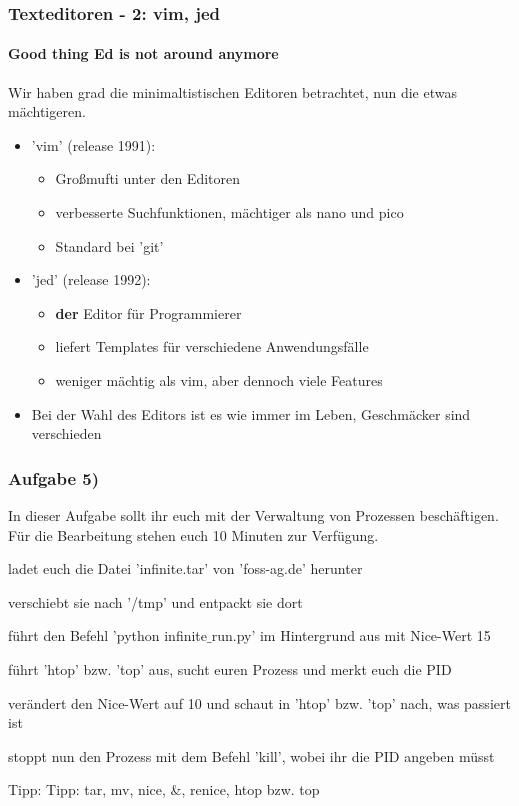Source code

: \documentclass[12pt,utf8]{beamer}
\begin{document}
\begin{frame}
\frametitle{Texteditoren - 2: vim, jed}
\framesubtitle{\textcolor{ownDarkOr}{Good thing Ed is not around anymore}}
Wir haben grad die minimaltistischen Editoren betrachtet, nun die etwas mächtigeren.
\begin{itemize}
	\item 'vim' (release 1991):
	\begin{itemize}[<+->]
		\item Großmufti unter den Editoren
		\item verbesserte Suchfunktionen, mächtiger als nano und pico
		\item Standard bei 'git'
	\end{itemize}
	\item 'jed' (release 1992):
	\begin{itemize}[<+->]
		\item \textbf{der} Editor für Programmierer
		\item liefert Templates für verschiedene Anwendungsfälle
		\item weniger mächtig als vim, aber dennoch viele Features
	\end{itemize}
	\item Bei der Wahl des Editors ist es wie immer im Leben, Geschmäcker sind verschieden
\end{itemize}
\end{frame}

\begin{frame}
\frametitle{Aufgabe 5)}
In dieser Aufgabe sollt ihr euch mit der Verwaltung von Prozessen beschäftigen.
Für die Bearbeitung stehen euch 10 Minuten zur Verfügung.
\begin{itemize}
	{\footnotesize
	\item ladet euch die Datei 'infinite.tar' von 'foss-ag.de' herunter
	\item verschiebt sie nach '/tmp' und entpackt sie dort
	\item führt den Befehl 'python infinite$\_$run.py' im Hintergrund aus mit Nice-Wert 15
	\item führt 'htop' bzw. 'top' aus, sucht euren Prozess und merkt euch die PID
	\item verändert den Nice-Wert auf 10 und schaut in 'htop' bzw. 'top' nach, was passiert ist
	\item stoppt nun den Prozess mit dem Befehl 'kill', wobei ihr die PID angeben müsst
	}
\end{itemize}
{\scriptsize Tipp:  Tipp: tar, mv, nice, \&, renice, htop bzw. top}
\end{frame}
\end{document}
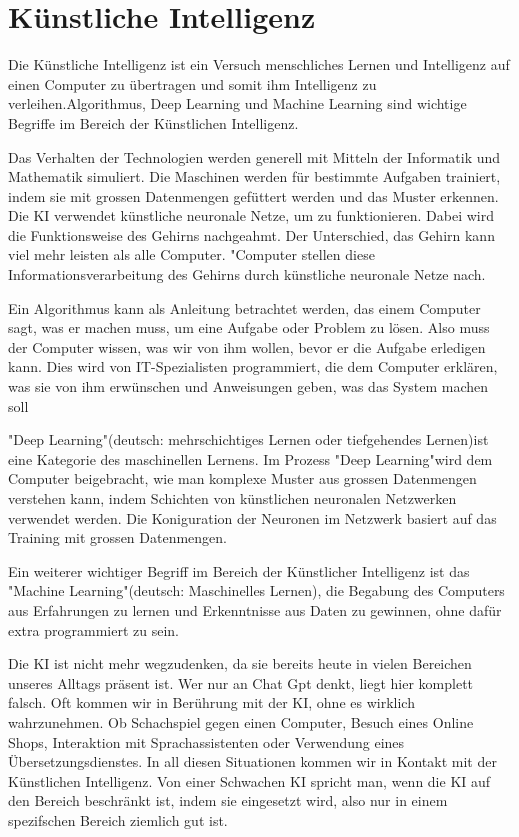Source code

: \section{Künstliche Intelligenz}
\label{sec:ai}

Die Künstliche Intelligenz ist ein Versuch menschliches Lernen und Intelligenz auf einen Computer zu übertragen und somit ihm Intelligenz zu verleihen.Algorithmus, Deep Learning und Machine Learning sind wichtige Begriffe im Bereich der Künstlichen Intelligenz. 

Das Verhalten der Technologien werden generell mit Mitteln der Informatik und Mathematik simuliert. Die Maschinen werden für bestimmte Aufgaben trainiert, indem sie mit grossen Datenmengen gefüttert werden und das Muster erkennen. Die KI verwendet künstliche neuronale Netze, um zu funktionieren. Dabei wird die Funktionsweise des Gehirns nachgeahmt. Der Unterschied, das Gehirn kann viel mehr leisten als alle Computer. "Computer stellen diese Informationsverarbeitung des Gehirns durch künstliche neuronale Netze nach.

Ein Algorithmus kann als Anleitung betrachtet werden, das einem Computer sagt, was er machen muss, um eine Aufgabe oder Problem zu lösen. Also muss der Computer wissen, was wir von ihm wollen, bevor er die Aufgabe erledigen kann. Dies wird von IT-Spezialisten programmiert, die dem Computer erklären, was sie von ihm erwünschen und Anweisungen geben, was das System machen soll

"Deep Learning"(deutsch: mehrschichtiges Lernen oder tiefgehendes Lernen)ist eine Kategorie des maschinellen Lernens. Im Prozess "Deep Learning"wird dem Computer beigebracht, wie man komplexe Muster aus grossen Datenmengen verstehen kann, indem Schichten von künstlichen neuronalen Netzwerken verwendet werden. Die Koniguration der Neuronen im Netzwerk basiert auf das Training mit grossen Datenmengen.

Ein weiterer wichtiger Begriff im Bereich der Künstlicher Intelligenz ist das "Machine Learning"(deutsch: Maschinelles Lernen), die Begabung des Computers aus Erfahrungen zu lernen und Erkenntnisse aus Daten zu gewinnen, ohne dafür extra programmiert zu sein.

Die KI ist nicht mehr wegzudenken, da sie bereits heute in vielen Bereichen unseres Alltags präsent ist. Wer nur an Chat Gpt denkt, liegt hier komplett falsch. Oft kommen wir in Berührung mit der KI, ohne es wirklich wahrzunehmen. Ob Schachspiel gegen einen Computer, Besuch eines Online Shops, Interaktion mit Sprachassistenten oder Verwendung eines Übersetzungsdienstes. In all diesen Situationen kommen wir in Kontakt mit der Künstlichen Intelligenz. Von einer Schwachen KI spricht man, wenn die KI auf den Bereich beschränkt ist, indem sie eingesetzt wird, also nur in einem spezifschen Bereich ziemlich gut ist.

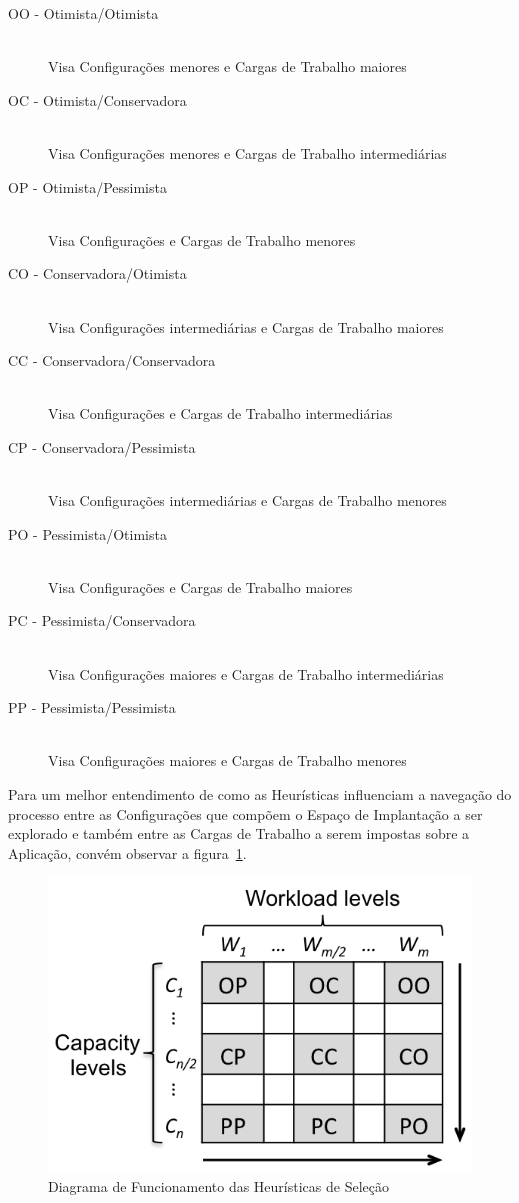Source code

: \begin{description}
  \item[OO - Otimista/Otimista] \hfill \\ Visa Configurações menores e Cargas de Trabalho maiores
  \item[OC - Otimista/Conservadora] \hfill \\ Visa Configurações menores e Cargas de Trabalho intermediárias
  \item[OP - Otimista/Pessimista] \hfill \\ Visa Configurações e Cargas de Trabalho menores
  \item[CO - Conservadora/Otimista] \hfill \\ Visa Configurações intermediárias e Cargas de Trabalho maiores
  \item[CC - Conservadora/Conservadora] \hfill \\ Visa Configurações e Cargas de Trabalho intermediárias
  \item[CP - Conservadora/Pessimista] \hfill \\ Visa Configurações intermediárias e Cargas de Trabalho menores
  \item[PO - Pessimista/Otimista] \hfill \\ Visa Configurações e Cargas de Trabalho maiores
  \item[PC - Pessimista/Conservadora] \hfill \\ Visa Configurações maiores e Cargas de Trabalho intermediárias
  \item[PP - Pessimista/Pessimista] \hfill \\ Visa Configurações maiores e Cargas de Trabalho menores
\end{description}

Para um melhor entendimento de como as Heurísticas influenciam a navegação do 
processo entre as Configurações que compõem o Espaço de Implantação a ser explorado
e também entre as Cargas de Trabalho a serem impostas sobre a Aplicação, convém
observar a figura~\ref{fig:heuristicas}.

\begin{figure}
  \caption{\label{fig:heuristicas}Diagrama de Funcionamento das Heurísticas de Seleção}
  \begin{center}
    \includegraphics[scale=1]{img/heuristics}
  \end{center}
\end{figure}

INSTRUCTIONS FOR THE TASK
All lines holding the word "description" must be copied from the data.

RESULT BELOW
: \begin{description}
\end{description}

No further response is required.